Although some of us may be able to start getting out and about for a few rides, there’s no likelihood of big congregations or events anytime soon. To keep you entertained, here’s a bit more suggested reading.
Words: JAMES ROBINSON
Benelli GP racers:The 250cc singles
Raymond Ainscoe, is a committed Italiaphile, and has compiled many books on the racing motorcycles from his preferred country. In collaboration with Paul Ingham – himself an authority on old racers, who has written several books too – they’ve come up with this slim and interesting volume on what could be best described as a ‘niche’ product: Benelli 250cc racing singles.
Though it’s a very small number of motorcycles Raymond is talking about, it’s an interesting read, nonetheless. It’s not a hefty tome that’s going to take ages to get through and, indeed, can be read in one helping – similar to Raymond’s other recent offerings I’ve enjoyed, Paton GP racers and Bob McIntyre’s 350 Bianchi.
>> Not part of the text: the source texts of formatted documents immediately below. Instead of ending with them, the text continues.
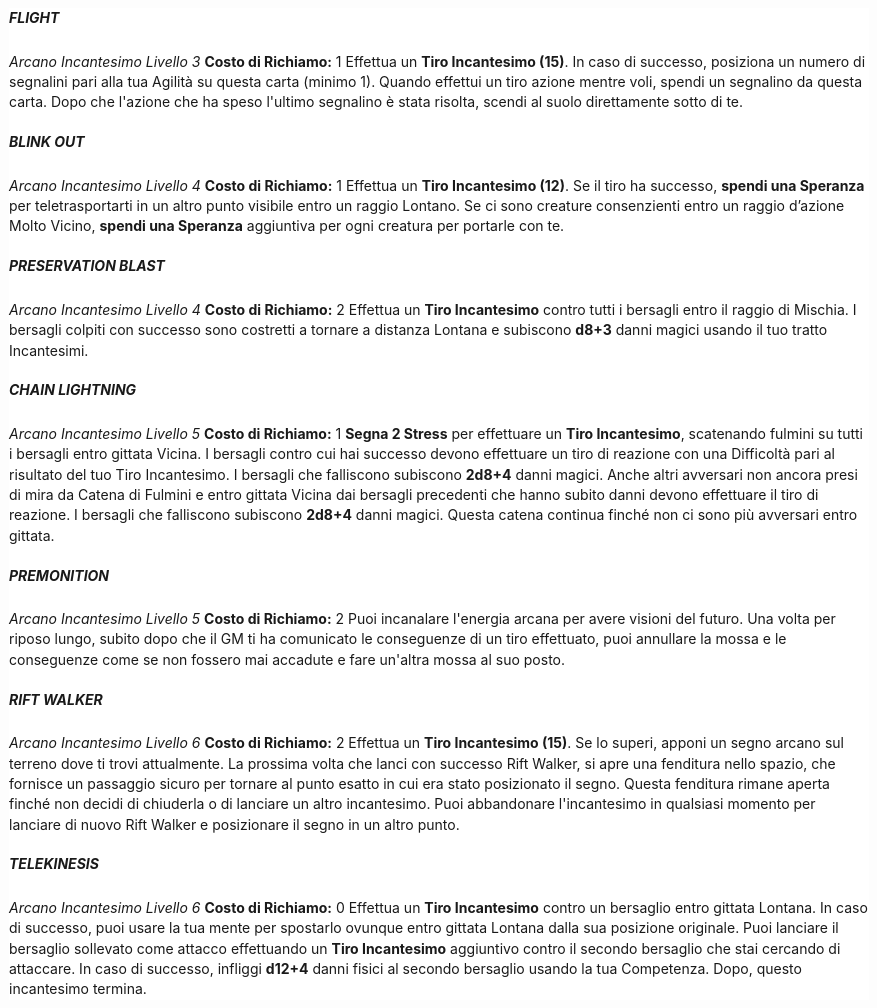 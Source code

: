##### FLIGHT
*Arcano Incantesimo Livello 3*
**Costo di Richiamo:** 1
Effettua un **Tiro Incantesimo (15)**. In caso di successo, posiziona un numero di segnalini pari alla tua Agilità su questa carta (minimo 1). Quando effettui un tiro azione mentre voli, spendi un segnalino da questa carta. Dopo che l'azione che ha speso l'ultimo segnalino è stata risolta, scendi al suolo direttamente sotto di te.

##### BLINK OUT
*Arcano Incantesimo Livello 4*
**Costo di Richiamo:** 1
Effettua un **Tiro Incantesimo (12)**. Se il tiro ha successo, **spendi una Speranza** per teletrasportarti in un altro punto visibile entro un raggio Lontano. Se ci sono creature consenzienti entro un raggio d’azione Molto Vicino, **spendi una Speranza** aggiuntiva per ogni creatura per portarle con te.

##### PRESERVATION BLAST
*Arcano Incantesimo Livello 4*
**Costo di Richiamo:** 2
Effettua un **Tiro Incantesimo** contro tutti i bersagli entro il raggio di Mischia. I bersagli colpiti con successo sono costretti a tornare a distanza Lontana e subiscono **d8+3** danni magici usando il tuo tratto Incantesimi.

##### CHAIN LIGHTNING
*Arcano Incantesimo Livello 5*
**Costo di Richiamo:** 1
**Segna 2 Stress** per effettuare un **Tiro Incantesimo**, scatenando fulmini su tutti i bersagli entro gittata Vicina. I bersagli contro cui hai successo devono effettuare un tiro di reazione con una Difficoltà pari al risultato del tuo Tiro Incantesimo. I bersagli che falliscono subiscono **2d8+4** danni magici. Anche altri avversari non ancora presi di mira da Catena di Fulmini e entro gittata Vicina dai bersagli precedenti che hanno subito danni devono effettuare il tiro di reazione. I bersagli che falliscono subiscono **2d8+4** danni magici. Questa catena continua finché non ci sono più avversari entro gittata.

##### PREMONITION
*Arcano Incantesimo Livello 5*
**Costo di Richiamo:** 2
Puoi incanalare l'energia arcana per avere visioni del futuro. Una volta per riposo lungo, subito dopo che il GM ti ha comunicato le conseguenze di un tiro effettuato, puoi annullare la mossa e le conseguenze come se non fossero mai accadute e fare un'altra mossa al suo posto.

##### RIFT WALKER
*Arcano Incantesimo Livello 6*
**Costo di Richiamo:** 2
Effettua un **Tiro Incantesimo (15)**. Se lo superi, apponi un segno arcano sul terreno dove ti trovi attualmente. La prossima volta che lanci con successo Rift Walker, si apre una fenditura nello spazio, che fornisce un passaggio sicuro per tornare al punto esatto in cui era stato posizionato il segno. Questa fenditura rimane aperta finché non decidi di chiuderla o di lanciare un altro incantesimo. Puoi abbandonare l'incantesimo in qualsiasi momento per lanciare di nuovo Rift Walker e posizionare il segno in un altro punto.

##### TELEKINESIS
*Arcano Incantesimo Livello 6*
**Costo di Richiamo:** 0
Effettua un **Tiro Incantesimo** contro un bersaglio entro gittata Lontana. In caso di successo, puoi usare la tua mente per spostarlo ovunque entro gittata Lontana dalla sua posizione originale. Puoi lanciare il bersaglio sollevato come attacco effettuando un **Tiro Incantesimo** aggiuntivo contro il secondo bersaglio che stai cercando di attaccare. In caso di successo, infliggi **d12+4** danni fisici al secondo bersaglio usando la tua Competenza. Dopo, questo incantesimo termina.

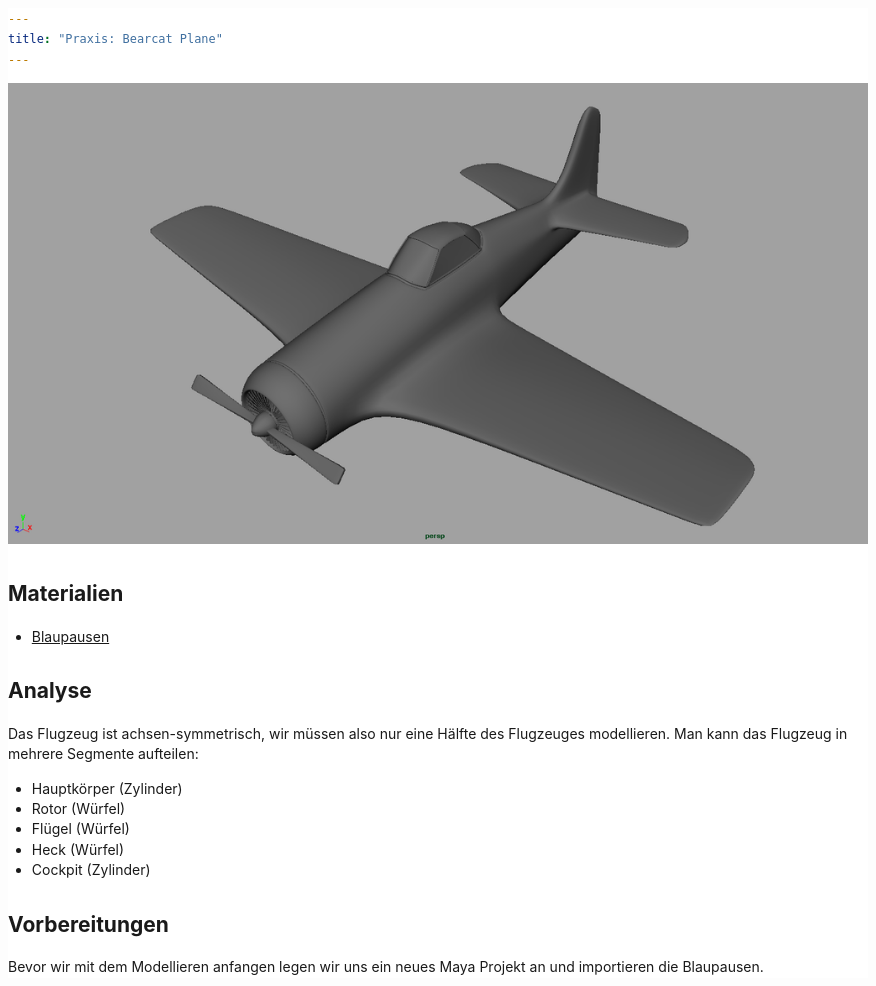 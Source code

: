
```yaml
---
title: "Praxis: Bearcat Plane"
---
```


![](/04b_modelling-polygon/images/05_plane/title.png)

## Materialien

- [Blaupausen](/04b_modelling-polygon/images/05_plane/blueprints/BareCat-Blueprint.zip)

## Analyse

Das Flugzeug ist achsen-symmetrisch, wir müssen also nur eine Hälfte des Flugzeuges modellieren.
Man kann das Flugzeug in mehrere Segmente aufteilen:

- Hauptkörper (Zylinder)
- Rotor (Würfel)
- Flügel (Würfel)
- Heck (Würfel)
- Cockpit (Zylinder)

## Vorbereitungen

Bevor wir mit dem Modellieren anfangen legen wir uns ein neues Maya Projekt an und importieren die Blaupausen.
Brilliant illustrations help ‘Benelli’ with Raymond’s work and there are great little anecdotes to be picked up, including how when British aces Cecil Sandford and Bill Lomas went to try the Benellis in Italy, Lomas ran off the (public) road at 110mph avoiding a dog, while Cecil ended up in a prison cell after a misunderstanding and the police suspecting he’d stolen a Benelli.
Neither ever raced for the firm… Plus, we also learn race aces Ted Mellors (1939 250cc TT winner on a Benelli) and Fergus Anderson’s were on Hitler’s infamous ‘race ace’ list possibly due to their friendship with Gaston Barbe, a Belgian Benelli rider who raced under the name ‘Dickwell.’
There’s so few of the machines remaining, Raymond has done a sterling job of trying to work out what is where and precisely what is actually what – lots of engine swaps and such has gone on, with well-known examples (including the Barbe bike) going through multiple incarnations, including its original frame buried in an English garden at least twice!
For a copy, at £18 (UK postage free), send a cheque payable to Raymond Ainscoe, 3 Mendip House Gardens, Curly Hill, Ilkley LS29 0DD.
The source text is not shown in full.